▸ TASK BRIEF:
The material below should be copied line for line, please, with pictures omitted.

SUPPLIED RECORDS: Begin

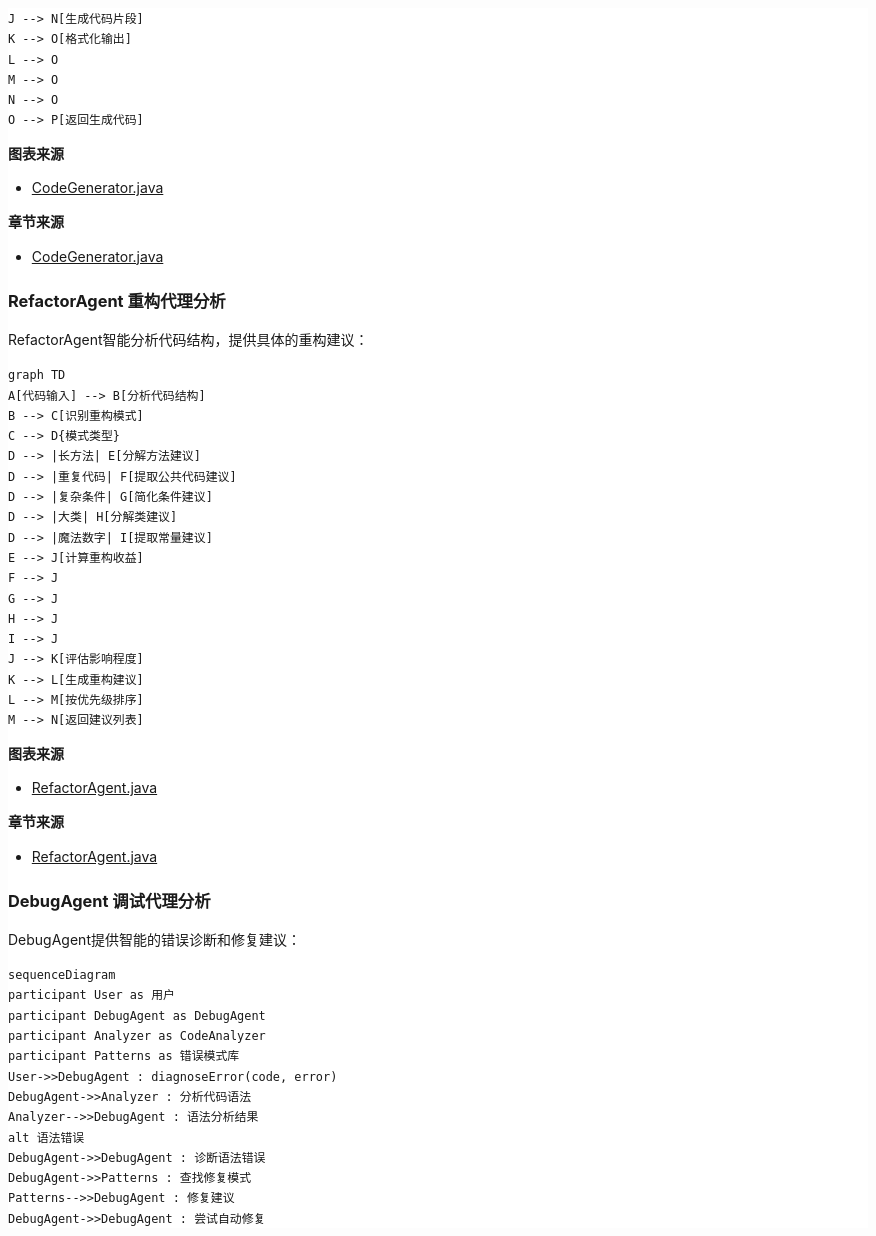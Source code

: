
```mermaid
J --> N[生成代码片段]
K --> O[格式化输出]
L --> O
M --> O
N --> O
O --> P[返回生成代码]
```

**图表来源**
- [CodeGenerator.java](file://tinyai-agent-cursor/src/main/java/io/leavesfly/tinyai/agent/cursor/CodeGenerator.java#L50-L150)

**章节来源**
- [CodeGenerator.java](file://tinyai-agent-cursor/src/main/java/io/leavesfly/tinyai/agent/cursor/CodeGenerator.java#L1-L200)

### RefactorAgent 重构代理分析

RefactorAgent智能分析代码结构，提供具体的重构建议：

```mermaid
graph TD
A[代码输入] --> B[分析代码结构]
B --> C[识别重构模式]
C --> D{模式类型}
D --> |长方法| E[分解方法建议]
D --> |重复代码| F[提取公共代码建议]
D --> |复杂条件| G[简化条件建议]
D --> |大类| H[分解类建议]
D --> |魔法数字| I[提取常量建议]
E --> J[计算重构收益]
F --> J
G --> J
H --> J
I --> J
J --> K[评估影响程度]
K --> L[生成重构建议]
L --> M[按优先级排序]
M --> N[返回建议列表]
```

**图表来源**
- [RefactorAgent.java](file://tinyai-agent-cursor/src/main/java/io/leavesfly/tinyai/agent/cursor/RefactorAgent.java#L80-L150)

**章节来源**
- [RefactorAgent.java](file://tinyai-agent-cursor/src/main/java/io/leavesfly/tinyai/agent/cursor/RefactorAgent.java#L1-L200)

### DebugAgent 调试代理分析

DebugAgent提供智能的错误诊断和修复建议：

```mermaid
sequenceDiagram
participant User as 用户
participant DebugAgent as DebugAgent
participant Analyzer as CodeAnalyzer
participant Patterns as 错误模式库
User->>DebugAgent : diagnoseError(code, error)
DebugAgent->>Analyzer : 分析代码语法
Analyzer-->>DebugAgent : 语法分析结果
alt 语法错误
DebugAgent->>DebugAgent : 诊断语法错误
DebugAgent->>Patterns : 查找修复模式
Patterns-->>DebugAgent : 修复建议
DebugAgent->>DebugAgent : 尝试自动修复
```
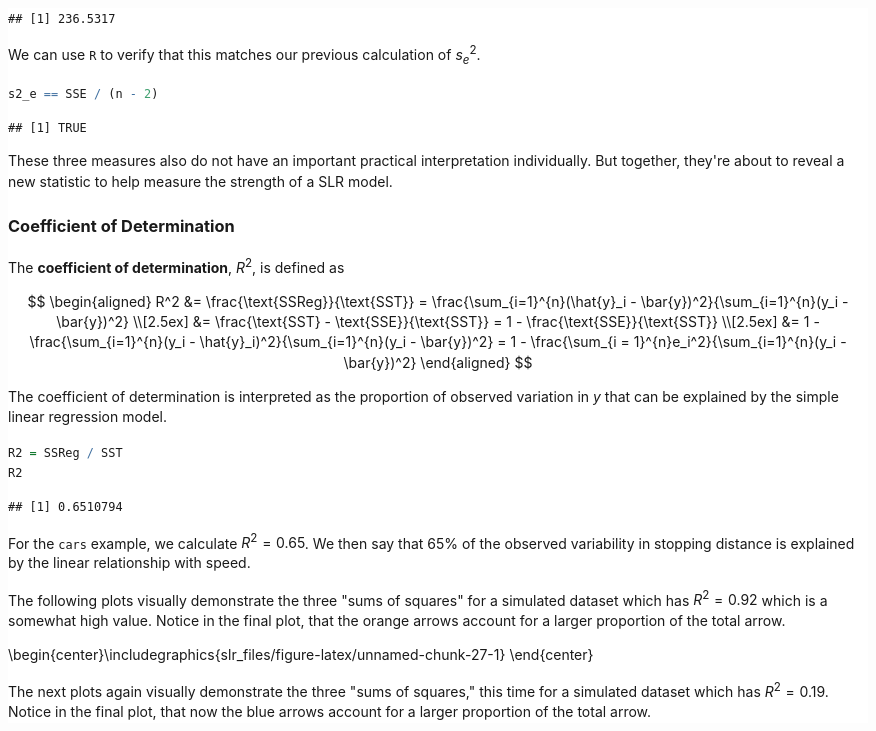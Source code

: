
 ```
## [1] 236.5317
```

We can use `R` to verify that this matches our previous calculation of $s_e^2$.


```r
s2_e == SSE / (n - 2)
```

```
## [1] TRUE
```

These three measures also do not have an important practical interpretation individually. But together, they're about to reveal a new statistic to help measure the strength of a SLR model.

###  Coefficient of Determination

The **coefficient of determination**, $R^2$, is defined as

$$
\begin{aligned}
R^2 &= \frac{\text{SSReg}}{\text{SST}} = \frac{\sum_{i=1}^{n}(\hat{y}_i - \bar{y})^2}{\sum_{i=1}^{n}(y_i - \bar{y})^2} \\[2.5ex]
    &= \frac{\text{SST} - \text{SSE}}{\text{SST}} = 1 - \frac{\text{SSE}}{\text{SST}} \\[2.5ex]
    &= 1 - \frac{\sum_{i=1}^{n}(y_i - \hat{y}_i)^2}{\sum_{i=1}^{n}(y_i - \bar{y})^2} = 
1 - \frac{\sum_{i = 1}^{n}e_i^2}{\sum_{i=1}^{n}(y_i - \bar{y})^2}
\end{aligned}
$$

The coefficient of determination is interpreted as the proportion of observed variation in $y$ that can be explained by the simple linear regression model.


```r
R2 = SSReg / SST
R2
```

```
## [1] 0.6510794
```

For the `cars` example, we calculate $R^2 = 0.65$. We then say that $65\%$ of the observed variability in stopping distance is explained by the linear relationship with speed.





The following plots visually demonstrate the three "sums of squares" for a simulated dataset which has $R^2 = 0.92$ which is a somewhat high value. Notice in the final plot, that the orange arrows account for a larger proportion of the total arrow.


\begin{center}\includegraphics{slr_files/figure-latex/unnamed-chunk-27-1} \end{center}



The next plots again visually demonstrate the three "sums of squares," this time for a simulated dataset which has $R^2 = 0.19$. Notice in the final plot, that now the blue arrows account for a larger proportion of the total arrow.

SUPPLIED RECORDS: End

▸ ANSWER SPACE:
Source code

:
```mermaid
J --> N[生成代码片段]
K --> O[格式化输出]
L --> O
M --> O
N --> O
O --> P[返回生成代码]
```

**图表来源**
- [CodeGenerator.java](file://tinyai-agent-cursor/src/main/java/io/leavesfly/tinyai/agent/cursor/CodeGenerator.java#L50-L150)

**章节来源**
- [CodeGenerator.java](file://tinyai-agent-cursor/src/main/java/io/leavesfly/tinyai/agent/cursor/CodeGenerator.java#L1-L200)

### RefactorAgent 重构代理分析

RefactorAgent智能分析代码结构，提供具体的重构建议：

```mermaid
graph TD
A[代码输入] --> B[分析代码结构]
B --> C[识别重构模式]
C --> D{模式类型}
D --> |长方法| E[分解方法建议]
D --> |重复代码| F[提取公共代码建议]
D --> |复杂条件| G[简化条件建议]
D --> |大类| H[分解类建议]
D --> |魔法数字| I[提取常量建议]
E --> J[计算重构收益]
F --> J
G --> J
H --> J
I --> J
J --> K[评估影响程度]
K --> L[生成重构建议]
L --> M[按优先级排序]
M --> N[返回建议列表]
```

**图表来源**
- [RefactorAgent.java](file://tinyai-agent-cursor/src/main/java/io/leavesfly/tinyai/agent/cursor/RefactorAgent.java#L80-L150)

**章节来源**
- [RefactorAgent.java](file://tinyai-agent-cursor/src/main/java/io/leavesfly/tinyai/agent/cursor/RefactorAgent.java#L1-L200)

### DebugAgent 调试代理分析

DebugAgent提供智能的错误诊断和修复建议：

```mermaid
sequenceDiagram
participant User as 用户
participant DebugAgent as DebugAgent
participant Analyzer as CodeAnalyzer
participant Patterns as 错误模式库
User->>DebugAgent : diagnoseError(code, error)
DebugAgent->>Analyzer : 分析代码语法
Analyzer-->>DebugAgent : 语法分析结果
alt 语法错误
DebugAgent->>DebugAgent : 诊断语法错误
DebugAgent->>Patterns : 查找修复模式
Patterns-->>DebugAgent : 修复建议
DebugAgent->>DebugAgent : 尝试自动修复
```
Source code

:
 ```
## [1] 236.5317
```

We can use `R` to verify that this matches our previous calculation of $s_e^2$.


```r
s2_e == SSE / (n - 2)
```

```
## [1] TRUE
```

These three measures also do not have an important practical interpretation individually. But together, they're about to reveal a new statistic to help measure the strength of a SLR model.

###  Coefficient of Determination

The **coefficient of determination**, $R^2$, is defined as

$$
\begin{aligned}
R^2 &= \frac{\text{SSReg}}{\text{SST}} = \frac{\sum_{i=1}^{n}(\hat{y}_i - \bar{y})^2}{\sum_{i=1}^{n}(y_i - \bar{y})^2} \\[2.5ex]
    &= \frac{\text{SST} - \text{SSE}}{\text{SST}} = 1 - \frac{\text{SSE}}{\text{SST}} \\[2.5ex]
    &= 1 - \frac{\sum_{i=1}^{n}(y_i - \hat{y}_i)^2}{\sum_{i=1}^{n}(y_i - \bar{y})^2} = 
1 - \frac{\sum_{i = 1}^{n}e_i^2}{\sum_{i=1}^{n}(y_i - \bar{y})^2}
\end{aligned}
$$

The coefficient of determination is interpreted as the proportion of observed variation in $y$ that can be explained by the simple linear regression model.


```r
R2 = SSReg / SST
R2
```

```
## [1] 0.6510794
```

For the `cars` example, we calculate $R^2 = 0.65$. We then say that $65\%$ of the observed variability in stopping distance is explained by the linear relationship with speed.





The following plots visually demonstrate the three "sums of squares" for a simulated dataset which has $R^2 = 0.92$ which is a somewhat high value. Notice in the final plot, that the orange arrows account for a larger proportion of the total arrow.


\begin{center}\includegraphics{slr_files/figure-latex/unnamed-chunk-27-1} \end{center}



The next plots again visually demonstrate the three "sums of squares," this time for a simulated dataset which has $R^2 = 0.19$. Notice in the final plot, that now the blue arrows account for a larger proportion of the total arrow.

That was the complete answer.